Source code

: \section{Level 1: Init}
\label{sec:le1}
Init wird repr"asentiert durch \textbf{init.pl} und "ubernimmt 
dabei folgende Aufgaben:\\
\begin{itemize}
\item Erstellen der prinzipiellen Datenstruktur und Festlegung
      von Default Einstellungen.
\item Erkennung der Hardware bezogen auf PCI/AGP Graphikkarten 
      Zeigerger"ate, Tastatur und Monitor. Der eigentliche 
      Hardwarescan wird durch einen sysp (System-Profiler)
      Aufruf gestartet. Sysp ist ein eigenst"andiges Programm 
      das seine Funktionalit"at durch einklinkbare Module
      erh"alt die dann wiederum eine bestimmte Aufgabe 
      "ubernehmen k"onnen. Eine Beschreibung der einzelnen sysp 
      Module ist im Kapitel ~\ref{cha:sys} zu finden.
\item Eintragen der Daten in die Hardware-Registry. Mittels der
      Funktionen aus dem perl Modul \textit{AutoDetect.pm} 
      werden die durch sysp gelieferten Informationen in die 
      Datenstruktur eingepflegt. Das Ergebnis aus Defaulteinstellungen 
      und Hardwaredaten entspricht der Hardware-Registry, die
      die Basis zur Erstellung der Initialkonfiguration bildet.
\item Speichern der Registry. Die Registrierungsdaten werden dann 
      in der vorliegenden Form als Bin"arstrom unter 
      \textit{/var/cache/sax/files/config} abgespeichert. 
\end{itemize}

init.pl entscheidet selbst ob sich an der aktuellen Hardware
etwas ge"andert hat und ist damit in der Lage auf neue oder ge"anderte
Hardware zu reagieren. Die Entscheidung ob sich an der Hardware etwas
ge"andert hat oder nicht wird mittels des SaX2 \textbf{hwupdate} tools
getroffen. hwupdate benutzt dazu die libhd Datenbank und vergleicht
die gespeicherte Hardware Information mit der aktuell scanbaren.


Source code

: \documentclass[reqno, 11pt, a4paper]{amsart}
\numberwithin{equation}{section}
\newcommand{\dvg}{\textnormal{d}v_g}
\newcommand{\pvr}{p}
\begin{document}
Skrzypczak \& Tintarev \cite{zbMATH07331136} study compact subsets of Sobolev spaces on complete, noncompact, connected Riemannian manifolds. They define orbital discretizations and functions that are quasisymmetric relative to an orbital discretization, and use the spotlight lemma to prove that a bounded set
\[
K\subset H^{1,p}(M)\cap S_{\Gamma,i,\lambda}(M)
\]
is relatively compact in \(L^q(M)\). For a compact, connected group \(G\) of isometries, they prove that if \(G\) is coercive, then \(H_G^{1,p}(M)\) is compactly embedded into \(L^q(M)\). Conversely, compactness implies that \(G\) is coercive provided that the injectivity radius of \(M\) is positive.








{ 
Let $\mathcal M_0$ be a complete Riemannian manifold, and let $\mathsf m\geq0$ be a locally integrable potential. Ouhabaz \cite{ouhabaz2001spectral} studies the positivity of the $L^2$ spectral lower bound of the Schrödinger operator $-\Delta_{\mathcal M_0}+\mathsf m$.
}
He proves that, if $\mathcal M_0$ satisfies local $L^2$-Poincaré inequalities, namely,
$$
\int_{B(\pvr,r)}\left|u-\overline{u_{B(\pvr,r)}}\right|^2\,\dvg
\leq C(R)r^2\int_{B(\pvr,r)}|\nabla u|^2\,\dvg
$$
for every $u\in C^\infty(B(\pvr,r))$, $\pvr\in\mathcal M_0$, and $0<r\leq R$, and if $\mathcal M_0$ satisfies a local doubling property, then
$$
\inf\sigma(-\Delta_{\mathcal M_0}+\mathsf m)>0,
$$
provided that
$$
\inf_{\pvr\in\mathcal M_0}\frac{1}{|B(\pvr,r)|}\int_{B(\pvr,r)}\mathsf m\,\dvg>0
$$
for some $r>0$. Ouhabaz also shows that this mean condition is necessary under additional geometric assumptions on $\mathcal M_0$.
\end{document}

* _YOUR ASSIGNMENT_: Copy nothing beyond the line containing "Aufruf gestartet. Sysp". Transcribe exactly from the first line of the entries down to that line, inclusive.

* _ANSWER TO THE PROBLEM_:
Source code

: \section{Level 1: Init}
\label{sec:le1}
Init wird repr"asentiert durch \textbf{init.pl} und "ubernimmt 
dabei folgende Aufgaben:\\
\begin{itemize}
\item Erstellen der prinzipiellen Datenstruktur und Festlegung
      von Default Einstellungen.
\item Erkennung der Hardware bezogen auf PCI/AGP Graphikkarten 
      Zeigerger"ate, Tastatur und Monitor. Der eigentliche 
      Hardwarescan wird durch einen sysp (System-Profiler)
      Aufruf gestartet. Sysp ist ein eigenst"andiges Programm 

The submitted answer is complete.